──────── Data to use ────────

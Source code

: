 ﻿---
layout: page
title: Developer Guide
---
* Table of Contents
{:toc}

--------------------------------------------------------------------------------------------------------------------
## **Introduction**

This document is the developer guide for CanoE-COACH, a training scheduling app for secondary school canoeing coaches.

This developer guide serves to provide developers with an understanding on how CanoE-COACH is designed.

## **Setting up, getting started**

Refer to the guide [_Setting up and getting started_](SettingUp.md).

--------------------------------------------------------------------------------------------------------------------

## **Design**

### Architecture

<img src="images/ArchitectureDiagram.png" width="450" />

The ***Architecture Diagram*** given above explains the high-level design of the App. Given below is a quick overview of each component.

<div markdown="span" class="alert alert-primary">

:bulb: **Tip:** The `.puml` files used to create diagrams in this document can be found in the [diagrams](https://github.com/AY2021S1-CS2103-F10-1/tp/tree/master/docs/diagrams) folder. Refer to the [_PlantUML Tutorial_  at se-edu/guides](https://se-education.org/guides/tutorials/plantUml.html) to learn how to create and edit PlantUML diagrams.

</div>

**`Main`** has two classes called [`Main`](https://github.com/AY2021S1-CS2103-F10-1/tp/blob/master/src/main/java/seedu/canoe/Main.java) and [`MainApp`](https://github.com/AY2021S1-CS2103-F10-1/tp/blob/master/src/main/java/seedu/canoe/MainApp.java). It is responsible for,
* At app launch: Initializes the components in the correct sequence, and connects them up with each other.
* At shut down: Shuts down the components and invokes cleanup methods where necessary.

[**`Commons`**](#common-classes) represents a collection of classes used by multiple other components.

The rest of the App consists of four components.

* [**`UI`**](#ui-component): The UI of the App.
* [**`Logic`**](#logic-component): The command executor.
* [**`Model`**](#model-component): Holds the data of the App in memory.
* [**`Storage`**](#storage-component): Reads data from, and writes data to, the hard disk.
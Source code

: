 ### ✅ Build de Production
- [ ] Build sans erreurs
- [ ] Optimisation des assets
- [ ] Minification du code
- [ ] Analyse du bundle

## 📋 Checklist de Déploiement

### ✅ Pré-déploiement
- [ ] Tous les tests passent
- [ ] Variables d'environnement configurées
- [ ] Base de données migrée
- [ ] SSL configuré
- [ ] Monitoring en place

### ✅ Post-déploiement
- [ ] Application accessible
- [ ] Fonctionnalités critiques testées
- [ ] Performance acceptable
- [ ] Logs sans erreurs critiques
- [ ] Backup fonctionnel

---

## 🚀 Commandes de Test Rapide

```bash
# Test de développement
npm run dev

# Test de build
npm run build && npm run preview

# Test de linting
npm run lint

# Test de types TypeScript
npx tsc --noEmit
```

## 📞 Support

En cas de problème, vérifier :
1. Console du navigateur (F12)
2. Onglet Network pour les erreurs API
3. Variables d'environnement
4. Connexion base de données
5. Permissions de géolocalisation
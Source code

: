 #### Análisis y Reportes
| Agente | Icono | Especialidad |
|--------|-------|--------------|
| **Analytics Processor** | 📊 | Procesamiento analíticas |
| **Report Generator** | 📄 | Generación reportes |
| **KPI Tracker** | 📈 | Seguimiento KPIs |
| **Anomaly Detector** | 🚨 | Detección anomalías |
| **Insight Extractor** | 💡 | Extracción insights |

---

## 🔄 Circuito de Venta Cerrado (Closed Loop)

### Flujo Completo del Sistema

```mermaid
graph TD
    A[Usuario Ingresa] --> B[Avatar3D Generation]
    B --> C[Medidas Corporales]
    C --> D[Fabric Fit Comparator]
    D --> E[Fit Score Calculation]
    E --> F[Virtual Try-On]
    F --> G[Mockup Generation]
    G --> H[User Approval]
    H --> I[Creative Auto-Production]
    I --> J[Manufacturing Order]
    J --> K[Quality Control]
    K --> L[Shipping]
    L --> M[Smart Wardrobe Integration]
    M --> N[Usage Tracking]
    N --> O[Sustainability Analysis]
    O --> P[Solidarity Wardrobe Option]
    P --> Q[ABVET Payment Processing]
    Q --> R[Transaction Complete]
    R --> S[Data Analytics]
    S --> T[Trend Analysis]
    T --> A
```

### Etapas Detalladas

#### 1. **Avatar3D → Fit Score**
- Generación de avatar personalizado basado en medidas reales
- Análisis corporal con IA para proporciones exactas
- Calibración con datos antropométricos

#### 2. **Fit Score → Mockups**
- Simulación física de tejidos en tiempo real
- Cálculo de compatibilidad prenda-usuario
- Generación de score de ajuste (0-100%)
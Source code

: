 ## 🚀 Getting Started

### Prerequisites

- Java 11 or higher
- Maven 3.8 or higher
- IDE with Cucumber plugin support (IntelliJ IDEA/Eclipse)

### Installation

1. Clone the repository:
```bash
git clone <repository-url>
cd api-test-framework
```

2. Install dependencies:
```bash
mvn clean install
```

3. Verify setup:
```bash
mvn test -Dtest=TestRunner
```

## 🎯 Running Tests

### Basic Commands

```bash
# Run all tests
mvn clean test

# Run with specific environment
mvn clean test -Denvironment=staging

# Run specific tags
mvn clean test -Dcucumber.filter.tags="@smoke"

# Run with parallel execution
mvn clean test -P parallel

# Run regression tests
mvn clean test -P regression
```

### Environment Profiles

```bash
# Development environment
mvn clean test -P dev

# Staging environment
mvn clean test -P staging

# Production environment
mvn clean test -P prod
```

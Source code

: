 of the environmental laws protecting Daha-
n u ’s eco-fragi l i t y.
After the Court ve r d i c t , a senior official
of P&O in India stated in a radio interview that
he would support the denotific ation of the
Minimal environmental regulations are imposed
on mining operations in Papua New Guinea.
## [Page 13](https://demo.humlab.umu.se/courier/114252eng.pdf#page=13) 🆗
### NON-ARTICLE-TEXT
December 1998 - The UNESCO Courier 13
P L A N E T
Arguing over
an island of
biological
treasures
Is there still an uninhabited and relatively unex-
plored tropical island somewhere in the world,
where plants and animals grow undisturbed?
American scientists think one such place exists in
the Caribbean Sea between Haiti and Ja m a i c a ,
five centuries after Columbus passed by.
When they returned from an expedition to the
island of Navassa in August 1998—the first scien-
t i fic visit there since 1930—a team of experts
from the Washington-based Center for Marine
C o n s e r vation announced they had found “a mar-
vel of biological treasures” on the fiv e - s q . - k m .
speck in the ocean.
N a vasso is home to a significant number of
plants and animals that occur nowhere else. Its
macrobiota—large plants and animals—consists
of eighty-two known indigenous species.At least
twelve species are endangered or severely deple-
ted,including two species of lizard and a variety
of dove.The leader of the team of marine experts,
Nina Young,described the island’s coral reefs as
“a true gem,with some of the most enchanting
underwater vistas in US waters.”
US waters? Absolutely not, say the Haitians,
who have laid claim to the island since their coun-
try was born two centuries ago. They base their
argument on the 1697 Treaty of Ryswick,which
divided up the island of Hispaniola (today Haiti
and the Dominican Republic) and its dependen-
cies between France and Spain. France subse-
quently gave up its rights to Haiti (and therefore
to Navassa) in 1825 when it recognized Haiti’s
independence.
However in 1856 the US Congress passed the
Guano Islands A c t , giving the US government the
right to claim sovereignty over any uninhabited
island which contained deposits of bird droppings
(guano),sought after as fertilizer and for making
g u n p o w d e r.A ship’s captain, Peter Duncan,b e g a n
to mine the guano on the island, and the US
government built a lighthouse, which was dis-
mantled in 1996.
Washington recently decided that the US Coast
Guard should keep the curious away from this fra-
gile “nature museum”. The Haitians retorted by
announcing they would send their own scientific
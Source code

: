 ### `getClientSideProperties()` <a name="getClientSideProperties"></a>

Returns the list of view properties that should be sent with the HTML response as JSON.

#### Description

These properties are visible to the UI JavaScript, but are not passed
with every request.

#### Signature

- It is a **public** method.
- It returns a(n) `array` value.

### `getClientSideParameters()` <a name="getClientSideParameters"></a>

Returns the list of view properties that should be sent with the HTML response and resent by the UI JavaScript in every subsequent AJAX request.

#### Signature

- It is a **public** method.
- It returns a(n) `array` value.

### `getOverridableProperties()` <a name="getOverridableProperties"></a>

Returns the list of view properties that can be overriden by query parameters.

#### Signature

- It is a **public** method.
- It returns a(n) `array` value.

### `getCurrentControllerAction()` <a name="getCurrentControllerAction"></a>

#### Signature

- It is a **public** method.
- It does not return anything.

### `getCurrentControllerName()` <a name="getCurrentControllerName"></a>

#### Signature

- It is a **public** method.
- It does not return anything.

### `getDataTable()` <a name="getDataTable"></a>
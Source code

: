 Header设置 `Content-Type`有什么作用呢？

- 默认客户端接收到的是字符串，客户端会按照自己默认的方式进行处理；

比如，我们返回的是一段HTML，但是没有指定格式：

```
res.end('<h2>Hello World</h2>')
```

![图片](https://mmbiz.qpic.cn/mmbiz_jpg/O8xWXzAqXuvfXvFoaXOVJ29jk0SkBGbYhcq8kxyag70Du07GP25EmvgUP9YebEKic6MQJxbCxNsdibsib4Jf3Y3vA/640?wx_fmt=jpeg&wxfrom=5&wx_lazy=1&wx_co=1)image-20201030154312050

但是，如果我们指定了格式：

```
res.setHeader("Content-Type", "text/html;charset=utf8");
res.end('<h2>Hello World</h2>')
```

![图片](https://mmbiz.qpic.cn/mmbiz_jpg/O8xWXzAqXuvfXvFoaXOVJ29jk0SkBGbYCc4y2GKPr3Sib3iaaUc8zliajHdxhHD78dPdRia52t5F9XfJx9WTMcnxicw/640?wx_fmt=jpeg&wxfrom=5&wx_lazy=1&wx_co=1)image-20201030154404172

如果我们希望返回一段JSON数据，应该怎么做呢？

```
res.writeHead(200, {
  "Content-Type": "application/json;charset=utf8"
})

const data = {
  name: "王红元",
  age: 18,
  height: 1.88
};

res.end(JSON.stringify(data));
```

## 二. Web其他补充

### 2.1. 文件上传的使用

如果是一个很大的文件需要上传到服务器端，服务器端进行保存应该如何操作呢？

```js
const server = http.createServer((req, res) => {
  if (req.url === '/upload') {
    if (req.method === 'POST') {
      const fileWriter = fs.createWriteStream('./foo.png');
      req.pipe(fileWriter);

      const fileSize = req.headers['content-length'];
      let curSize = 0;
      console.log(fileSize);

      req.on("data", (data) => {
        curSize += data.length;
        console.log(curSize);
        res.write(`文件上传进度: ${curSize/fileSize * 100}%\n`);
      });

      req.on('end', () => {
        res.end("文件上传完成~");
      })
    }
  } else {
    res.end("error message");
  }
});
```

────────

_The problem_
Give back exactly the lines above, from the line containing "- [ ] SSL configuré" through the line containing "Procesamiento analíticas |", with both end lines and nothing more.

_Solved problem_
- [ ] SSL configuré
- [ ] Monitoring en place

### ✅ Post-déploiement
- [ ] Application accessible
- [ ] Fonctionnalités critiques testées
- [ ] Performance acceptable
- [ ] Logs sans erreurs critiques
- [ ] Backup fonctionnel

---

## 🚀 Commandes de Test Rapide

```bash
# Test de développement
npm run dev

# Test de build
npm run build && npm run preview

# Test de linting
npm run lint

# Test de types TypeScript
npx tsc --noEmit
```

## 📞 Support

En cas de problème, vérifier :
1. Console du navigateur (F12)
2. Onglet Network pour les erreurs API
3. Variables d'environnement
4. Connexion base de données
5. Permissions de géolocalisation
Source code

: #### Análisis y Reportes
| Agente | Icono | Especialidad |
|--------|-------|--------------|
| **Analytics Processor** | 📊 | Procesamiento analíticas |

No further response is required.